## Exercise prompt
Output the data below only from the line containing "числе и шумовую" up to and including the line containing "The hardware trigger", exact and with the pictures left out.

[Collected data]
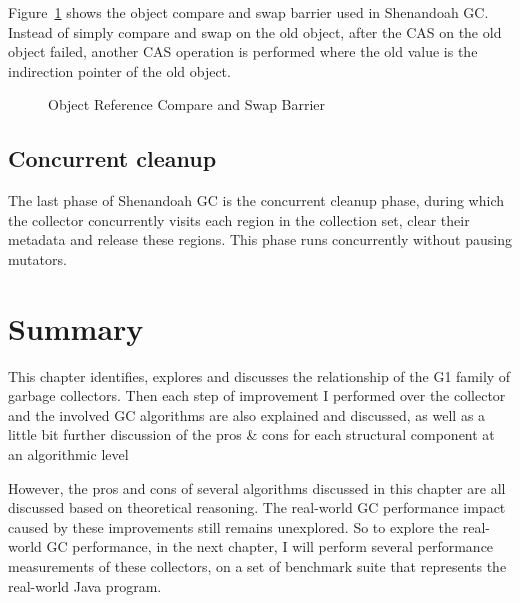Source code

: Figure~\ref{fig:objectcasbarrier} shows the object compare and swap barrier used in Shenandoah GC.
Instead of simply compare and swap on the old object, after the CAS on the old object failed,
another CAS operation is performed where the old value is the indirection pointer of the old object.

\begin{figure}
  \centering
  
  \caption{Object Reference Compare and Swap Barrier} 
  \label{fig:objectcasbarrier}
\end{figure}

\subsection{Concurrent cleanup}

The last phase of Shenandoah GC is the concurrent cleanup phase, during which the
collector concurrently visits each region in the collection set, clear their metadata
and release these regions. This phase runs concurrently without pausing mutators.



\section{Summary}

This chapter identifies, explores and discusses the relationship of the G1 family of garbage collectors.
Then each step of improvement I performed over the collector and the involved GC algorithms
are also explained and discussed, as well as a little bit further discussion of the
pros \& cons for each structural component at an algorithmic level

However, the pros and cons of several algorithms discussed in this chapter are
all discussed based on theoretical reasoning.
The real-world GC performance impact caused by these improvements still remains unexplored.
So to explore the real-world GC performance, in the next chapter, I will perform several performance
measurements of these collectors, on a set of benchmark suite that represents the
real-world Java program.


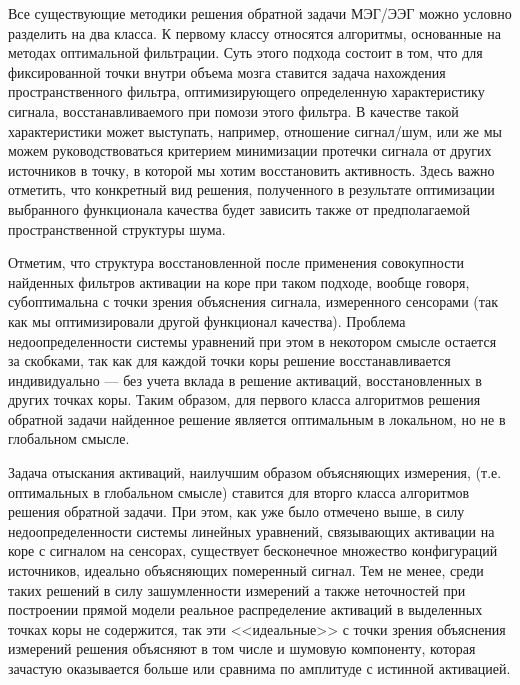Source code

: Все существующие методики решения обратной задачи МЭГ/ЭЭГ можно условно разделить на два класса.
К первому классу относятся алгоритмы, основанные на методах оптимальной фильтрации.
Суть этого подхода состоит в том, что для фиксированной точки внутри объема мозга ставится задача нахождения
пространственного фильтра, оптимизирующего определенную характеристику сигнала,
восстанавливаемого при помози этого фильтра.
В качестве такой характеристики может выступать, например, отношение сигнал/шум,
или же мы можем руководствоваться критерием минимизации протечки сигнала от других источников в точку,
в которой мы хотим восстановить активность.
Здесь важно отметить, что конкретный вид решения, полученного в результате оптимизации выбранного
функционала качества будет зависить также от предполагаемой пространственной структуры шума.

Отметим, что структура восстановленной после применения совокупности найденных
фильтров активации на коре при таком подходе, вообще говоря, субоптимальна с
точки зрения объяснения сигнала, измеренного сенсорами (так как мы
оптимизировали другой функционал качества).  Проблема недоопределенности
системы уравнений при этом в некотором смысле остается за скобками, так как для
каждой точки коры решение восстанавливается индивидуально --- без учета вклада
в решение активаций, восстановленных в других точках коры.  Таким образом, для
первого класса алгоритмов решения обратной задачи найденное решение является
оптимальным в локальном, но не в глобальном смысле.

Задача отыскания активаций, наилучшим образом объясняющих измерения, (т.е.
оптимальных в глобальном смысле) ставится для вторго класса алгоритмов решения
обратной задачи.  При этом, как уже было отмечено выше, в силу
недоопределенности системы линейных уравнений, связывающих активации на коре с
сигналом на сенсорах, существует бесконечное множество конфигураций источников,
идеально объясняющих померенный сигнал.  Тем не менее, среди таких решений в
силу зашумленности измерений а также неточностей при построении прямой модели
реальное распределение активаций в выделенных точках коры не содержится, так
эти <<идеальные>> с точки зрения объяснения измерений решения объясняют в том
числе и шумовую компоненту, которая зачастую оказывается больше или сравнима по
амплитуде с истинной активацией.

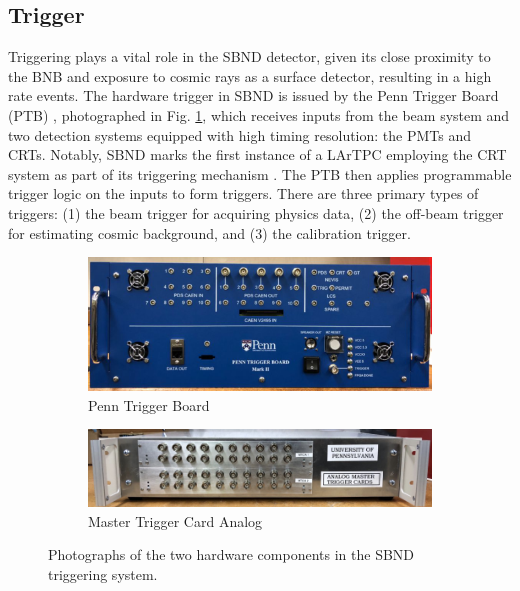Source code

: \subsection{Trigger}

Triggering plays a vital role in the SBND detector, given its close proximity to the BNB and exposure to cosmic rays as a surface detector, resulting in a high rate events. 
The hardware trigger in SBND is issued by the Penn Trigger Board (PTB) \cite{ptb_gvs}, photographed in Fig. \ref{fig:SBND_PTB_MTCA}, which receives inputs from the beam system and two detection systems equipped with high timing resolution: the PMTs and CRTs. 
Notably, SBND marks the first instance of a LArTPC employing the CRT system as part of its triggering mechanism \cite{CPAD2022}.
The PTB then applies programmable trigger logic on the inputs to form triggers.
There are three primary types of triggers: (1) the beam trigger for acquiring physics data, (2) the off-beam trigger for estimating cosmic background, and (3) the calibration trigger.

\begin{figure}[tbp!]
\begin{subfigure}[h]{0.5\linewidth}
\centering    
\includegraphics[width=\linewidth]{SBND_PTB}
\caption{Penn Trigger Board}
\end{subfigure}
\hfill
\begin{subfigure}[h]{0.5\linewidth}
\centering    
\includegraphics[width=\linewidth]{SBND_MTCA}
\caption{Master Trigger Card Analog}
\end{subfigure}%
\caption[SBND_PTB_MTCA]{
Photographs of the two hardware components in the SBND triggering system.
}\label{fig:SBND_PTB_MTCA}
\end{figure}


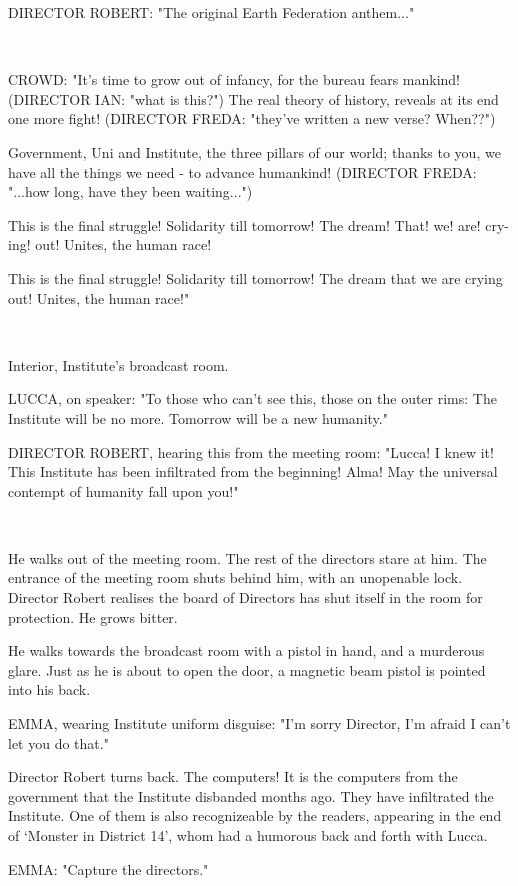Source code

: \documentclass[11pt]{article}
\begin{document}
DIRECTOR ROBERT: "The original Earth Federation anthem..."

\ 

CROWD: "It's time to grow out of infancy,
for the bureau fears mankind! (DIRECTOR IAN: "what is this?")
The real theory of history, 
reveals at its end one more fight! (DIRECTOR FREDA: "they've written a new verse? When??")

Government, Uni and Institute, 
the three pillars of our world;
thanks to you, we have all the things we need - 
to advance humankind! (DIRECTOR FREDA: "...how long, have they been waiting...")

This is the final struggle!
Solidarity till tomorrow!
The dream! That! we! are! cry-ing! out!
Unites, the human race!

This is the final struggle!
Solidarity till tomorrow!
The dream that we are crying out!
Unites, the human race!"

\ 

Interior, Institute's broadcast room.

LUCCA, on speaker: "To those who can't see this, those on the outer rims: 
The Institute will be no more.
Tomorrow will be a new humanity."

DIRECTOR ROBERT, hearing this from the meeting room: "Lucca! 
I knew it! This Institute has been infiltrated from the beginning!
Alma! 
May the universal contempt of humanity fall upon you!"

\ 

He walks out of the meeting room. 
The rest of the directors stare at him.
The entrance of the meeting room shuts behind him, with an unopenable lock. 
Director Robert realises the board of Directors has shut itself in the room for protection. He grows bitter.

He walks towards the broadcast room with a pistol in hand, and a murderous glare. 
Just as he is about to open the door, a magnetic beam pistol is pointed into his back.

EMMA, wearing Institute uniform disguise: "I'm sorry Director, I'm afraid I can't let you do that."

Director Robert turns back. 
The computers!
It is the computers from the government that the Institute disbanded months ago. 
They have infiltrated the Institute. 
One of them is also recognizeable by the readers, appearing in the end of `Monster in District 14', whom had a humorous back and forth with Lucca.

EMMA: "Capture the directors."
\end{document}
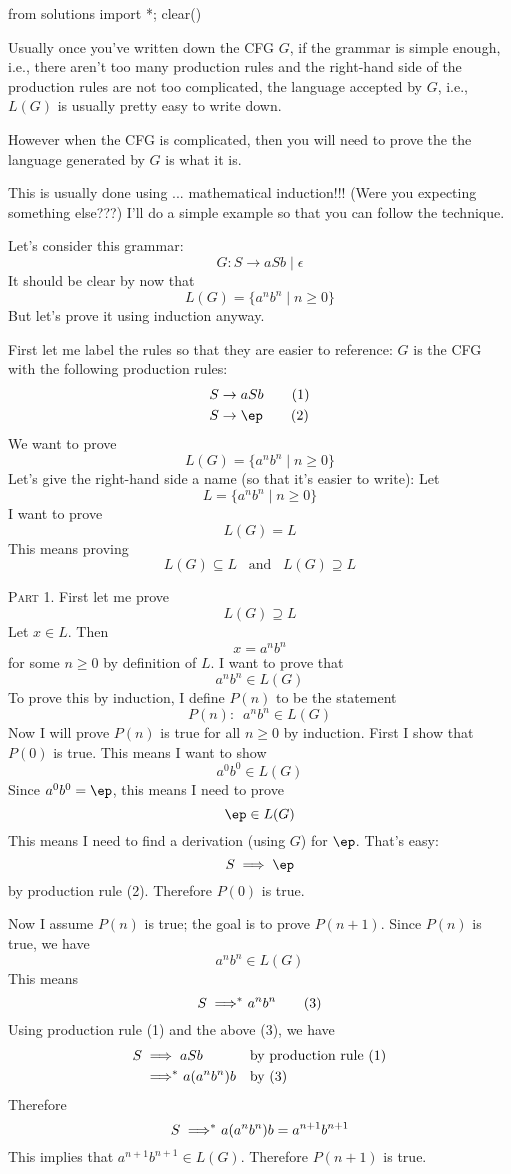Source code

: \begin{python0}
from solutions import *; clear()
\end{python0}

Usually once you've written down the CFG $G$, if the grammar is simple enough,
i.e., there aren't too many production rules and the right-hand side of the 
production rules are not too complicated, the
language accepted by $G$, i.e., $L(G)$ is usually pretty easy to write down.

However when the CFG is complicated, then you will need to prove the
the language generated by $G$ is what it is.

This is usually done using ... mathematical induction!!! 
(Were you expecting something else???)
I'll do a simple example so that you can follow the technique.

Let's consider this grammar:
\[
G : S \rightarrow aSb \mid \epsilon
\]
It should be clear by now that 
\[
L(G) = \{ a^nb^n \mid n \geq 0 \}
\]
But let's prove it using induction anyway.

First let me label the rules so that they are easier to reference:
$G$ is the CFG with the following production rules:
\begin{align*}
S &\rightarrow aSb \tag{1} \\
S &\rightarrow \ep \tag{2} \\
\end{align*}
We want to prove
\[
L(G) = \{ a^nb^n \mid n \geq 0\}
\]
Let's give the right-hand side a name (so that it's easier to write):
Let
\[
L = \{ a^nb^n \mid n \geq 0\}
\]
I want to prove 
\[
L(G) = L
\]
This means proving 
\[
L(G) \subseteq L
\,\,\, \text{ and } \,\,\,
L(G) \supseteq L
\]

\textsc{Part 1.}
First let me prove
\[
L(G) \supseteq L
\]
Let $x \in L$.
Then 
\[
x = a^n b^n
\]
for some $n \geq 0$ by definition of $L$.
I want to prove that 
\[
a^n b^n \in L(G)
\]
To prove this by induction, I define $P(n)$ to be the statement
\[
P(n): \,\,\, a^n b^n \in L(G)
\]
Now I will prove $P(n)$ is true for all $n \geq 0$ by induction.
First I show that $P(0)$ is true. This means I want to show
\[
a^0 b^0 \in L(G)
\]
Since $a^0 b^0 = \ep$, this means I need to prove
\[
\ep \in L(G)
\]
This means I need to find a derivation (using $G$) for $\ep$.
That's easy:
\[
S \implies \ep
\]
by production rule (2).
Therefore $P(0)$ is true.

Now I assume $P(n)$ is true; the goal is to prove $P(n+1)$.
Since $P(n)$ is true, we have
\[
a^n b^n \in L(G)
\]
This means
\[
S \implies^{\hspace{-0.2cm}*}\ a^nb^n \tag{3}
\]
Using production rule (1) and the above (3), we have
\begin{align*}
S 
&\implies aSb                            & & \text{by production rule (1)} \\
&\implies^{\hspace{-0.2cm}*}\ a(a^nb^n)b & & \text{by (3)}
\end{align*}
Therefore
\[
S \implies^{\hspace{-0.2cm}*}\ a(a^nb^n)b = a^{n+1} b^{n+1}  
\]
This implies that $a^{n+1}b^{n+1} \in L(G)$.
Therefore $P(n+1)$ is true.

## Output of the task
числе и шумовую компоненту, которая зачастую оказывается больше или сравнима по
амплитуде с истинной активацией.

Source code

: \subsection{Trigger}

Triggering plays a vital role in the SBND detector, given its close proximity to the BNB and exposure to cosmic rays as a surface detector, resulting in a high rate events. 
The hardware trigger in SBND is issued by the Penn Trigger Board (PTB) \cite{ptb_gvs}, photographed in Fig. \ref{fig:SBND_PTB_MTCA}, which receives inputs from the beam system and two detection systems equipped with high timing resolution: the PMTs and CRTs. 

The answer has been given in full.